Input data ::
▼
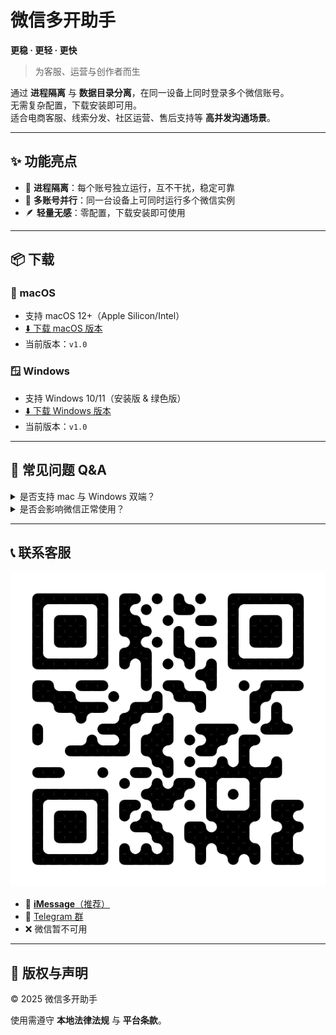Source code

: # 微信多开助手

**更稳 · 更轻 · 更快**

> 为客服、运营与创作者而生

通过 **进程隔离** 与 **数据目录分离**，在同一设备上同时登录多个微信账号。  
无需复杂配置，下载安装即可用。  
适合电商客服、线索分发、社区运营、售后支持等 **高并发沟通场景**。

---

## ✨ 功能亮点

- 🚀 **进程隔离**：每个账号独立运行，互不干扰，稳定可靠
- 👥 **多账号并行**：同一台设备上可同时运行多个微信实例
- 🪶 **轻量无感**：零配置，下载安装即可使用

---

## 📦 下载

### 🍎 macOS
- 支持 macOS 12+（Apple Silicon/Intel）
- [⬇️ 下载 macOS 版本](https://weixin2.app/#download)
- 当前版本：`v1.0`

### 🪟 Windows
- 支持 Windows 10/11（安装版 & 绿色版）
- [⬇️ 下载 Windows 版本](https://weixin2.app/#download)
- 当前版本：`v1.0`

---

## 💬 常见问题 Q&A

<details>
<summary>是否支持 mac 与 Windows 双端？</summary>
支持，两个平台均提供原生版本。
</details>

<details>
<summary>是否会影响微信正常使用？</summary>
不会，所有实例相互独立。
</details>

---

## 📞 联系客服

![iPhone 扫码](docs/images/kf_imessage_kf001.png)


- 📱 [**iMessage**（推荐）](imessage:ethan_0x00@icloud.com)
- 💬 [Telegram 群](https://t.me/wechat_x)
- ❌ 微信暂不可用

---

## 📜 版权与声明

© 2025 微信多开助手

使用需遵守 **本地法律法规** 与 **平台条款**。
▲
▼
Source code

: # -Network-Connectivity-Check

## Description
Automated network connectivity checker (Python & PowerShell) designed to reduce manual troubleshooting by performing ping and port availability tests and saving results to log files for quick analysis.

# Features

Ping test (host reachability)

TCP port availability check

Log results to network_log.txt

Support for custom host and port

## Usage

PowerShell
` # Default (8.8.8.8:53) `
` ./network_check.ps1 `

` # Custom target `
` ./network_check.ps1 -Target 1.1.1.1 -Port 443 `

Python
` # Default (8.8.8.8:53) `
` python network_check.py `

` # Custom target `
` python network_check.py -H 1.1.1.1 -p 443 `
▲
▼
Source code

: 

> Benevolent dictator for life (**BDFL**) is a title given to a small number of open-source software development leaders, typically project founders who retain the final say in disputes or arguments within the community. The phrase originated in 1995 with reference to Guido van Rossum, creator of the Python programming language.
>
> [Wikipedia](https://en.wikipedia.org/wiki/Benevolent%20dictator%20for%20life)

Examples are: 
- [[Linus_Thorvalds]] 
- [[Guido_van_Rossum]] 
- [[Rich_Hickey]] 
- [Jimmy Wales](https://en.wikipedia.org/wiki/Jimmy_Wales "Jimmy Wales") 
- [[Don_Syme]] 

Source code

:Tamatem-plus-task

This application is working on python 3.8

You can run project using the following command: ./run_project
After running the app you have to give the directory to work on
▲
Task to carry out ::
Read the data above. Pull out each line in which the string "进程隔离" appears.

Result for this task ::
通过 **进程隔离** 与 **数据目录分离**，在同一设备上同时登录多个微信账号。  
- 🚀 **进程隔离**：每个账号独立运行，互不干扰，稳定可靠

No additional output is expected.